"Tapi...."
"Kapten Shang, saya mohon!" Fa Mulan menjatuhkan dirinya. Sepasang lututnya berdebum di tanah. Untuk kedua kalinya ia berlutut memohon. Keadaan segenting ini memang harus diantisipasi secepat mungkin. Harga diri, prisnsip, dan martabat seperti menjadi pranata. Membentuk idealisme getas. Sehingga menjadi beban rasionalitas.
Pemuda yang masih dibebati kain kasa itu terperangah. Tidak menyangka Fa Mulan akan sengotot begitu. Ia merunduk. Mengangkat tubuh mungil di hadapannya, dan menuntunnya berdiri. Tetapi ia belum mau mengalah untuk mengungsi.

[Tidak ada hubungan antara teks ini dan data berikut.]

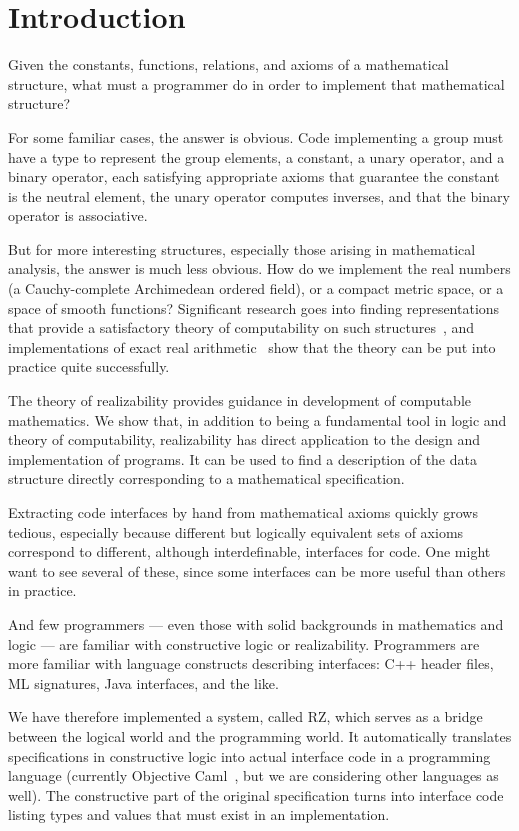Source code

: \section{Introduction}
\label{sec:introduction}

Given the constants, functions, relations, and axioms of a
mathematical structure, what must a programmer do in order to
implement that mathematical structure?

For some familiar cases, the answer is obvious. Code implementing a
group must have a type to represent the group elements, a constant, a
unary operator, and a binary operator, each satisfying appropriate
axioms that guarantee the constant is the neutral element, the unary
operator computes inverses, and that the binary operator is
associative.

But for more interesting structures, especially those arising in
mathematical analysis, the answer is much less obvious. How do we
implement the real numbers (a Cauchy-complete Archimedean ordered
field), or a compact metric space, or a space of smooth functions?
Significant research goes into finding representations that provide a
satisfactory theory of computability on such
structures~\cite{Wei00,TZ98,Bla97,EL00}, and implementations of exact
real arithmetic~\cite{Mue00,Lam05a} show that the theory can be put
into practice quite successfully.

The theory of realizability provides guidance in development of
computable mathematics. We show that, in addition to being a
fundamental tool in logic and theory of computability, realizability
has direct application to the design and implementation of programs.
It can be used to find a description of the data structure directly
corresponding to a mathematical specification.

Extracting code interfaces by hand from mathematical axioms quickly
grows tedious, especially because different but logically equivalent
sets of axioms correspond to different, although interdefinable,
interfaces for code. One might want to see several of these, since
some interfaces can be more useful than others in practice.

And few programmers --- even those with solid backgrounds in
mathematics and logic --- are familiar with constructive logic or
realizability. Programmers are more familiar with language constructs
describing interfaces: C++ header files, ML signatures, Java
interfaces, and the like.

\bigskip

We have therefore implemented a system, called RZ, which serves as a
bridge between the logical world and the programming world. It
automatically translates specifications in constructive logic into
actual interface code in a programming language (currently Objective
Caml~\cite{ocaml}, but we are considering other languages as well). The
constructive part of the original specification turns into interface
code listing types and values that must exist in an implementation.

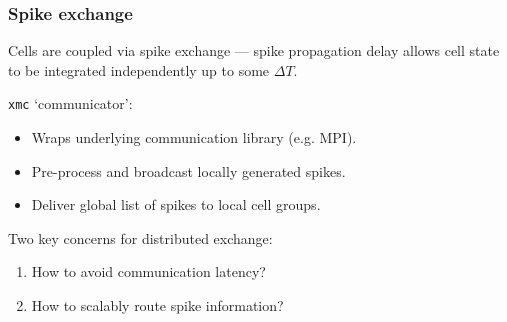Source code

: \documentclass[aspectratio=43,12pt]{beamer}
\newcommand{\xmc}{\texttt{xmc}\xspace}
\begin{document}
\begin{frame}
\frametitle{Spike exchange}

\vfill
Cells are coupled via spike exchange --- spike propagation delay allows
cell state to be integrated independently up to some $\Delta T$.
\vfill

\xmc{} `communicator':
\begin{itemize}
\item Wraps underlying communication library (e.g. MPI).
\item Pre-process and broadcast locally generated spikes.
\item Deliver global list of spikes to local cell groups.
\end{itemize}
\vfill

Two key concerns for distributed exchange:
\begin{enumerate}
\pause
\item How to avoid communication latency?
\pause
\item How to scalably route spike information?
\end{enumerate}
\vfill
\end{frame}
\end{document}
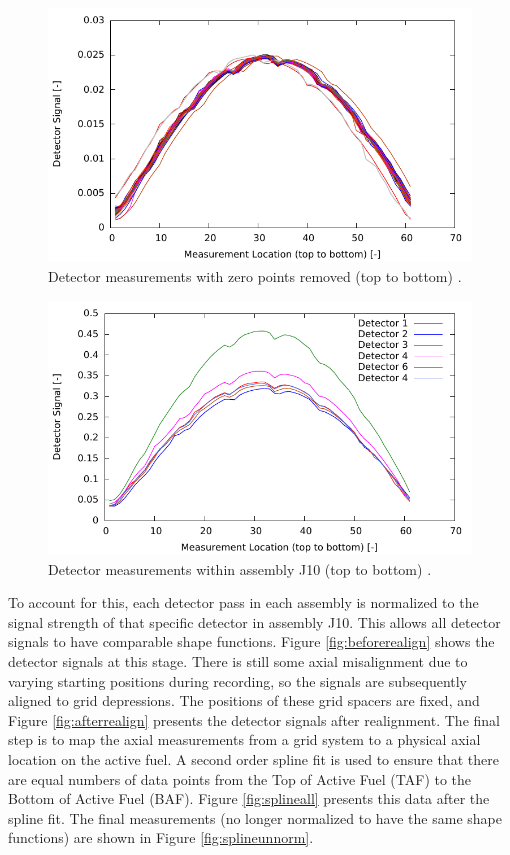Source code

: \documentclass{article}
\begin{document}
\begin{figure}[!htb]
    \centering
    \includegraphics[width=4.5in]{figures/zeros_all.pdf}
    \caption{Detector measurements with zero points removed (top to bottom) \cite{beavrs}. \label{fig:zero}}
\end{figure}

\begin{figure}[!htb]
    \centering
    \includegraphics[width=4.5in]{figures/zeros.pdf}
    \caption{Detector measurements within assembly J10 (top to bottom) \cite{beavrs}. \label{fig:J10}}
\end{figure}

To account for this, each detector pass in each assembly is normalized to the signal strength of that specific detector in assembly J10. This allows all detector signals to have comparable shape functions. Figure \ref{fig:beforerealign} shows the detector signals at this stage. There is still some axial misalignment due to varying starting positions during recording, so the signals are subsequently aligned to grid depressions. The positions of these grid spacers are fixed, and Figure \ref{fig:afterrealign} presents the detector signals after realignment. The final step is to map the axial measurements from a grid system to a physical axial location on the active fuel. A second order spline fit is used to ensure that there are equal numbers of data points from the Top of Active Fuel (TAF) to the Bottom of Active Fuel (BAF). Figure \ref{fig:splineall} presents this data after the spline fit. The final measurements (no longer normalized to have the same shape functions)     are shown in Figure \ref{fig:splineunnorm}.
\end{document}
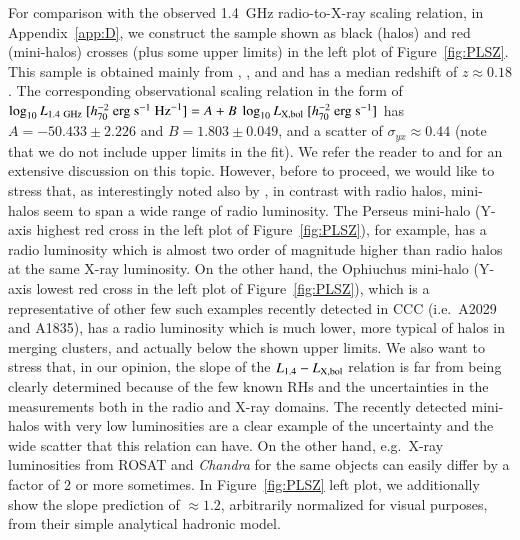 \documentclass[traditabstract]{aa}
\newcommand{\rmn}{\mathrm}
\begin{document}
For comparison with the observed 1.4~GHz radio-to-X-ray scaling relation, in Appendix~\ref{app:D}, we construct the sample shown as black (halos) and red (mini-halos) crosses (plus some upper limits) in the left plot of Figure~\ref{fig:PLSZ}. This sample is obtained mainly from \cite{2009A&A...507..661B}, \cite{2011A&A...527A..99E},  and \cite{2009A&A...499..371G} and has a median redshift of $z\approx0.18$. The corresponding observational scaling relation in the form of $\log_{10} L_{1.4~\rmn{GHz}}~[h_{70}^{-2}~\rmn{erg}~\rmn{s}^{-1}~\rmn{Hz}^{-1}] = A + B~\log_{10} L_{\rm{X,bol}}~[h_{70}^{-2}~\rmn{erg}~\rmn{s}^{-1}]$ has $A=-50.433\pm2.226$ and $B=1.803\pm0.049$, and a scatter of $\sigma_{yx} \approx 0.44$ (note that we do not include upper limits in the fit). We refer the reader to \cite{2009A&A...507..661B} and \cite{2011A&A...527A..99E} for an extensive discussion on this topic. However, before to proceed, we would like to stress that, as interestingly noted also by \cite{2009A&A...499..679M}, in contrast with radio halos, mini-halos seem to span a wide range of radio luminosity. The Perseus mini-halo (Y-axis highest red cross in the left plot of Figure~\ref{fig:PLSZ}), for example, has a radio luminosity which is almost two order of magnitude higher than radio halos at the same X-ray luminosity. On the other hand, the Ophiuchus mini-halo (Y-axis lowest red cross in the left plot of Figure~\ref{fig:PLSZ}), which is a representative of other few such examples recently detected in CCC (i.e.~A2029 and A1835), has a radio luminosity which is much lower, more typical of halos in merging clusters, and actually below the shown upper limits. We also want to stress that, in our opinion, the slope of the $L_{1.4}-L_{\rm{X,bol}}$ relation is far from being clearly determined because of the few known RHs and the uncertainties in the measurements both in the radio  and X-ray domains. The recently detected mini-halos with very low luminosities are a clear example of the uncertainty and the wide scatter that this relation can have. On the other hand, e.g.~X-ray luminosities from ROSAT and \emph{Chandra} for the same objects can easily differ by a factor of 2 or more sometimes. In Figure~\ref{fig:PLSZ} left plot, we additionally show the \cite{2009JCAP...09..024K} slope prediction of $\approx1.2$, arbitrarily normalized for visual purposes, from their simple analytical hadronic model.
\end{document}

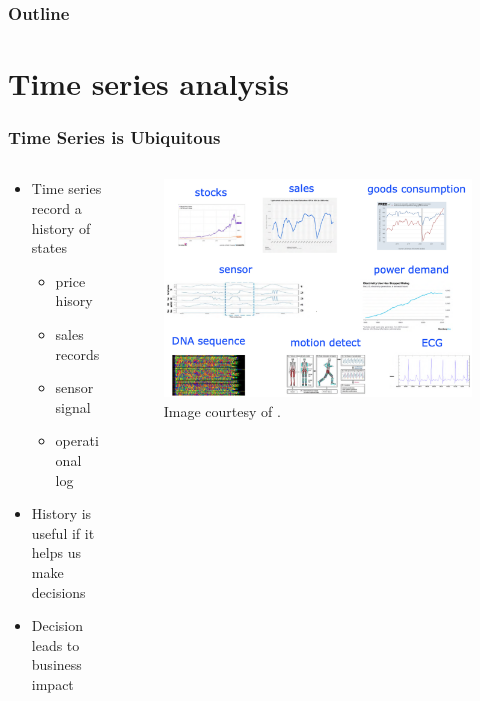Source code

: \documentclass[aspectratio=169,xcolor=x11names,table]{beamer}
\begin{document}
\begin{frame}
	\frametitle{Outline}
	\tableofcontents[hideallsubsections]
\end{frame}

\section{Time series analysis}

\begin{frame}
	\frametitle{Time Series is Ubiquitous}
	\begin{columns}
		\begin{column}{0.4\linewidth}
			\begin{itemize}
				\item Time series record a history of states
					\begin{itemize}
						\item price hisory
						\item sales records
						\item sensor signal
						\item operational log
					\end{itemize}
				\item History is useful if it helps us make decisions
				\item Decision leads to business impact
			\end{itemize}
		\end{column}
		\hfill
		\begin{column}{0.6\linewidth}
			\begin{figure}
				\centering
				\includegraphics[width=\columnwidth]{time_series}
				\tiny{Image courtesy of \cite{wen2022robust}.}
			\end{figure}
		\end{column}
	\end{columns}
\end{frame}
\end{document}
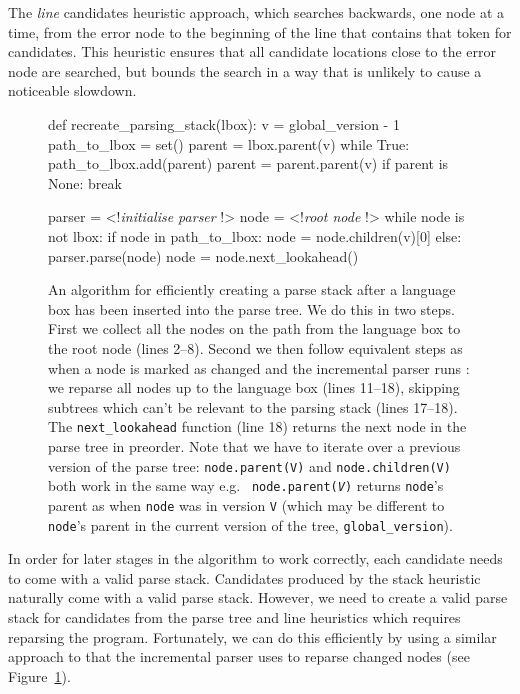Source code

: \documentclass[sigplan,screen]{acmart}\settopmatter{printfolios=true,printccs=false,printacmref=false}
\begin{document}
The \emph{line} candidates heuristic approach, which searches
backwards, one node at a time, from the error node to the beginning of the line
that contains that token for candidates. This heuristic ensures that all
candidate locations close to the error node are searched, but bounds the search
in a way that is unlikely to cause a noticeable slowdown.

\begin{figure}
\begin{lstdefault}[]
def recreate_parsing_stack(lbox):
  v = global_version - 1
  path_to_lbox = set()
  parent = lbox.parent(v)
  while True:
    path_to_lbox.add(parent)
    parent = parent.parent(v)
    if parent is None:
      break

  parser = <!\textrm{\textit{initialise parser}} !>
  node = <!\textrm{\textit{root node}} !>
  while node is not lbox:
    if node in path_to_lbox:
      node = node.children(v)[0]
    else:
      parser.parse(node)
      node = node.next_lookahead()
\end{lstdefault}
\caption{An algorithm for efficiently creating a parse stack after a language box
has been inserted into the parse tree. We do this in two steps. First we
collect all the nodes on the path from the language box to the root node (lines
2--8). Second we then follow equivalent steps as when a node is marked as
changed and the incremental parser runs \cite[p.~63]{wagner98practicalalgorithms}:
we reparse all nodes up to the language box (lines 11--18), skipping
subtrees which can't be relevant to the parsing stack (lines 17--18). The
\texttt{next\_lookahead} function (line 18) returns the next node in the parse
tree in preorder. Note that we have to iterate over a previous version of the
parse tree: \texttt{node.parent(V)} and \texttt{node.children(V)} both work in
the same way e.g.~ \texttt{node.parent(\textit{V})} returns \texttt{node}'s
parent as when \texttt{node} was in version \texttt{V} (which may be
different to \texttt{node}'s parent in the current version of the tree,
\texttt{global\_version}).}
\label{fig:createparsestack}
\end{figure}

In order for later stages in the algorithm to work correctly, each candidate
needs to come with a valid parse stack. Candidates produced by the stack
heuristic naturally come with a valid parse stack. However, we need to create a
valid parse stack for candidates from the parse tree and line heuristics which
requires reparsing the program. Fortunately, we can do this efficiently by
using a similar approach to that the incremental parser uses to reparse changed
nodes (see Figure~\ref{fig:createparsestack}).
\end{document}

Harga diri lebih dari segalanya!
"Berdirilah, Mulan!" bentaknya. "Sampai seratus tahun pun kamu berlutut meminta saya mengungsi, saya tidak akan pernah melakukan hal sepengecut begitu!"
"Kapten Shang!"
"Saya tetap akan menjunjung nilai-nilai luhur para leluhur marga Shang. Seorang kesatria tidak boleh menyembunyikan kepalanya seperti kura-kura! Saya akan melawan mereka, meskipun kedua tangan dan kaki saya dipotong!"
Mata Fa Mulan memerah.
Diusapnya wajah. Entah harus berbuat apa untuk melunakkan kekerasan hati Shang Weng. Gengsi dan harga dirinya lebih tinggi dari Hwasan. Andai saja pemuda tidak terluka, maka ia pasti akan berusaha menaklukkan kekerasan hati pemimpinnya itu dalam sebuah pertarungan.
"Pergilah, Kapten Shang!" usir Fa Mulan dengan suara paruh tangisnya. "Sebelum segalanya terlambat!"
"Saya tidak bisa berpangku tangan melihat kamu terbantai di sini!"